[Supplied data]
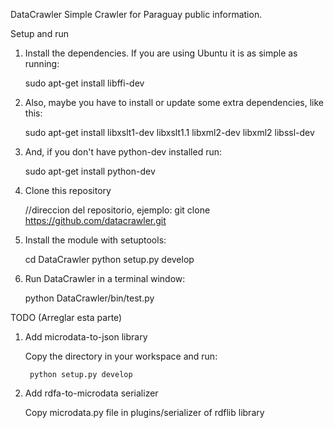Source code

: DataCrawler
Simple Crawler for Paraguay public information.

Setup and run

1. Install the dependencies. If you are using Ubuntu it is as simple as running:

    sudo apt-get install libffi-dev

2. Also, maybe you have to install or update some extra dependencies, like this:

    sudo apt-get install libxslt1-dev libxslt1.1 libxml2-dev libxml2 libssl-dev

3. And, if you don't have python-dev installed run:

    sudo apt-get install python-dev

4. Clone this repository

    //direccion del repositorio, ejemplo:
    git clone https://github.com/datacrawler.git

5. Install the module with setuptools:

    cd DataCrawler
    python setup.py develop

6. Run DataCrawler in a terminal window:

    python DataCrawler/bin/test.py

TODO (Arreglar esta parte)
1. Add microdata-to-json library
    
    Copy the directory in your workspace and run: 
  
        python setup.py develop
        
2. Add rdfa-to-microdata serializer

    Copy microdata.py file in plugins/serializer of rdflib library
[/Supplied data]
* **Required action**
Your reply should consist of a single number, the count of lines in the records above that contain the string "serializer".

* **The completed task**
2